#### What you need to do
Among the entries below, one line contains "# Validador CPF" and another contains "[Fonte onde verifiquei". Transcribe those two lines and every line between them, exactly.

#### Data for review
+++

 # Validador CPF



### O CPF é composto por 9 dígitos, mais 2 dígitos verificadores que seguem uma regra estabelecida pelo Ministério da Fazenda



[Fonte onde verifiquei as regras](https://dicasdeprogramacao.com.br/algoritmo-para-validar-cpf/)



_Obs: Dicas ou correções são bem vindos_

+++

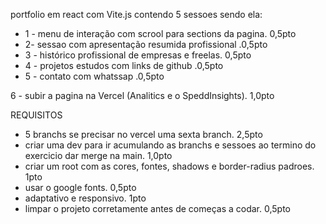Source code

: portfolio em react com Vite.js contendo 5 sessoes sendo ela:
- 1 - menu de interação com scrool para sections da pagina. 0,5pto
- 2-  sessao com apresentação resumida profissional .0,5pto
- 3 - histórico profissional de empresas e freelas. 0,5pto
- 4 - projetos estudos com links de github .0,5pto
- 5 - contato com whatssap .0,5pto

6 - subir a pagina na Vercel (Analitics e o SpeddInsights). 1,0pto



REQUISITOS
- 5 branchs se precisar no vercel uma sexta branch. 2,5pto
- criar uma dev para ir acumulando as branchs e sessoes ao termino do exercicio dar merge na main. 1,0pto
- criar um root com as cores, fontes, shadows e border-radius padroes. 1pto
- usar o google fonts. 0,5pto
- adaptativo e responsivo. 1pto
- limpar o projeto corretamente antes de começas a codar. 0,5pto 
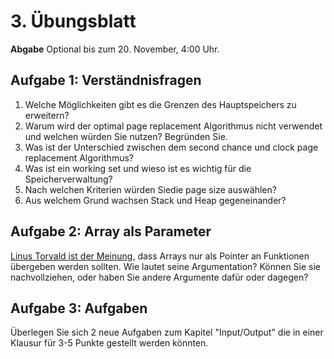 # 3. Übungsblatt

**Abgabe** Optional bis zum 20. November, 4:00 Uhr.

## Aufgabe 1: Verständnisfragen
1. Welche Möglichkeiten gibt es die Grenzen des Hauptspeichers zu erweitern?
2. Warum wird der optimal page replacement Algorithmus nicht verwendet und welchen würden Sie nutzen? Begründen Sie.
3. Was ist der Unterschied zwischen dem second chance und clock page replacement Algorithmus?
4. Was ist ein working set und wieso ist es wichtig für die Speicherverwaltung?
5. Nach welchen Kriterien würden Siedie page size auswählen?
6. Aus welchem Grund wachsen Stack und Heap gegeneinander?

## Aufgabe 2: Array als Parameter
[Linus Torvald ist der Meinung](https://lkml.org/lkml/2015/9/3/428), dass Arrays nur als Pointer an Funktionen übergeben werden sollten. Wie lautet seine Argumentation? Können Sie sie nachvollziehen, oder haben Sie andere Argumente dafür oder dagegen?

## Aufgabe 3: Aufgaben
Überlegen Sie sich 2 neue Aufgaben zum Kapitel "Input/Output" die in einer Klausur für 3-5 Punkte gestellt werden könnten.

+++

#### Exercise result
 # Validador CPF



### O CPF é composto por 9 dígitos, mais 2 dígitos verificadores que seguem uma regra estabelecida pelo Ministério da Fazenda



[Fonte onde verifiquei as regras](https://dicasdeprogramacao.com.br/algoritmo-para-validar-cpf/)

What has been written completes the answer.